TASK TO COMPLETE → Produce an exact copy of the lines from the line that contains "## this 포인터" to the end of the listing below.

-------------------------

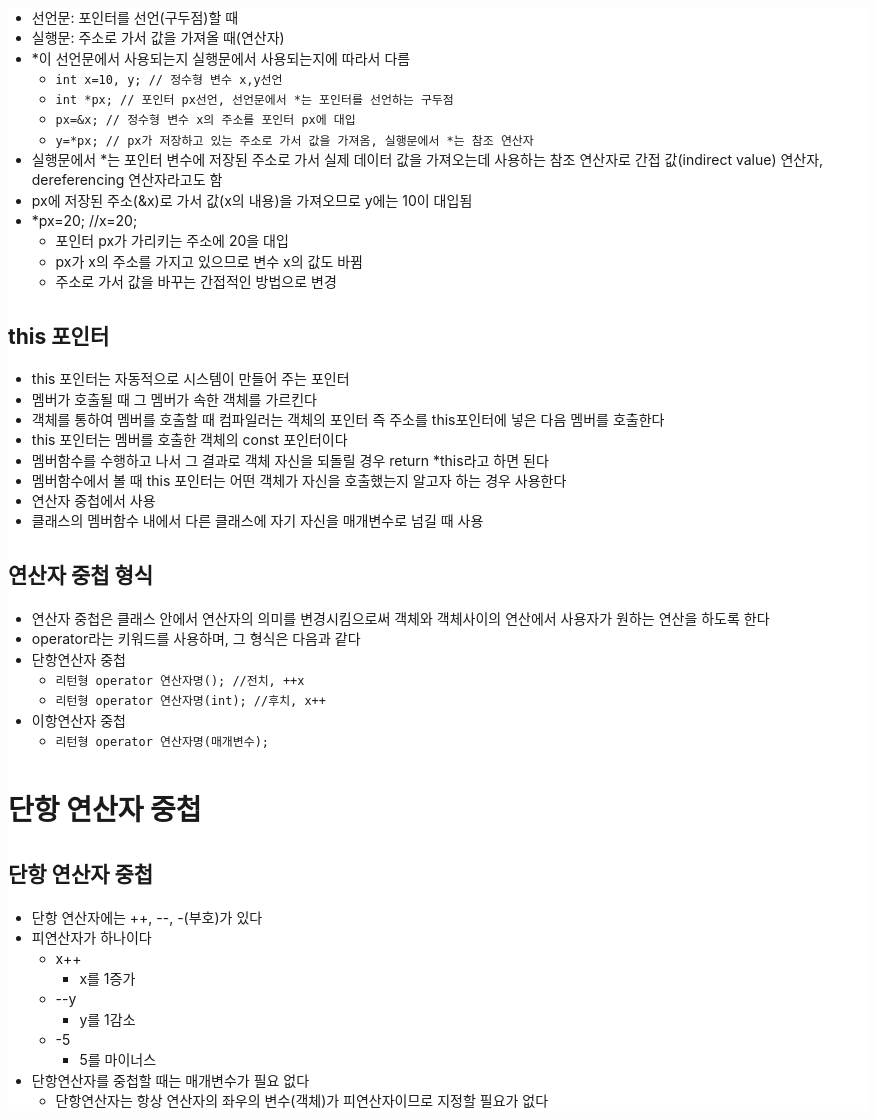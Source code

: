 - 선언문: 포인터를 선언(구두점)할 때
- 실행문: 주소로 가서 값을 가져올 때(연산자)
- *이 선언문에서 사용되는지 실행문에서 사용되는지에 따라서 다름
  - ``` int x=10, y; // 정수형 변수 x,y선언 ```
  - ``` int *px; // 포인터 px선언, 선언문에서 *는 포인터를 선언하는 구두점 ```
  - ``` px=&x; // 정수형 변수 x의 주소를 포인터 px에 대입 ```
  - ``` y=*px; // px가 저장하고 있는 주소로 가서 값을 가져옴, 실행문에서 *는 참조 연산자 ```
- 실행문에서 *는 포인터 변수에 저장된 주소로 가서 실제 데이터 값을 가져오는데 사용하는 참조 연산자로 간접 값(indirect value) 연산자, dereferencing 연산자라고도 함
- px에 저장된 주소(&x)로 가서 값(x의 내용)을 가져오므로 y에는 10이 대입됨
- *px=20; //x=20;
  - 포인터 px가 가리키는 주소에 20을 대입
  - px가 x의 주소를 가지고 있으므로 변수 x의 값도 바뀜
  - 주소로 가서 값을 바꾸는 간접적인 방법으로 변경

## this 포인터

- this 포인터는 자동적으로 시스템이 만들어 주는 포인터
- 멤버가 호출될 때 그 멤버가 속한 객체를 가르킨다
- 객체를 통하여 멤버를 호출할 때 컴파일러는 객체의 포인터 즉 주소를 this포인터에 넣은 다음 멤버를 호출한다
- this 포인터는 멤버를 호출한 객체의 const 포인터이다
- 멤버함수를 수행하고 나서 그 결과로 객체 자신을 되돌릴 경우 return *this라고 하면 된다
- 멤버함수에서 볼 때 this 포인터는 어떤 객체가 자신을 호출했는지 알고자 하는 경우 사용한다
- 연산자 중첩에서 사용
- 클래스의 멤버함수 내에서 다른 클래스에 자기 자신을 매개변수로 넘길 때 사용

## 연산자 중첩 형식

- 연산자 중첩은 클래스 안에서 연산자의 의미를 변경시킴으로써 객체와 객체사이의 연산에서 사용자가 원하는 연산을 하도록 한다
- operator라는 키워드를 사용하며, 그 형식은 다음과 같다
- 단항연산자 중첩
  - ``` 리턴형 operator 연산자명(); //전치, ++x ```
  - ``` 리턴형 operator 연산자명(int); //후치, x++ ```
- 이항연산자 중첩
  - ``` 리턴형 operator 연산자명(매개변수); ```

# 단항 연산자 중첩

## 단항 연산자 중첩

- 단항 연산자에는 ++, --, -(부호)가 있다
- 피연산자가 하나이다
  - x++
    - x를 1증가
  - --y
    - y를 1감소
  - -5
    - 5를 마이너스
- 단항연산자를 중첩할 때는 매개변수가 필요 없다
  - 단항연산자는 항상 연산자의 좌우의 변수(객체)가 피연산자이므로 지정할 필요가 없다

-------------------------

EXERCISE ANSWER →
## this 포인터

- this 포인터는 자동적으로 시스템이 만들어 주는 포인터
- 멤버가 호출될 때 그 멤버가 속한 객체를 가르킨다
- 객체를 통하여 멤버를 호출할 때 컴파일러는 객체의 포인터 즉 주소를 this포인터에 넣은 다음 멤버를 호출한다
- this 포인터는 멤버를 호출한 객체의 const 포인터이다
- 멤버함수를 수행하고 나서 그 결과로 객체 자신을 되돌릴 경우 return *this라고 하면 된다
- 멤버함수에서 볼 때 this 포인터는 어떤 객체가 자신을 호출했는지 알고자 하는 경우 사용한다
- 연산자 중첩에서 사용
- 클래스의 멤버함수 내에서 다른 클래스에 자기 자신을 매개변수로 넘길 때 사용

## 연산자 중첩 형식

- 연산자 중첩은 클래스 안에서 연산자의 의미를 변경시킴으로써 객체와 객체사이의 연산에서 사용자가 원하는 연산을 하도록 한다
- operator라는 키워드를 사용하며, 그 형식은 다음과 같다
- 단항연산자 중첩
  - ``` 리턴형 operator 연산자명(); //전치, ++x ```
  - ``` 리턴형 operator 연산자명(int); //후치, x++ ```
- 이항연산자 중첩
  - ``` 리턴형 operator 연산자명(매개변수); ```

# 단항 연산자 중첩

## 단항 연산자 중첩

- 단항 연산자에는 ++, --, -(부호)가 있다
- 피연산자가 하나이다
  - x++
    - x를 1증가
  - --y
    - y를 1감소
  - -5
    - 5를 마이너스
- 단항연산자를 중첩할 때는 매개변수가 필요 없다
  - 단항연산자는 항상 연산자의 좌우의 변수(객체)가 피연산자이므로 지정할 필요가 없다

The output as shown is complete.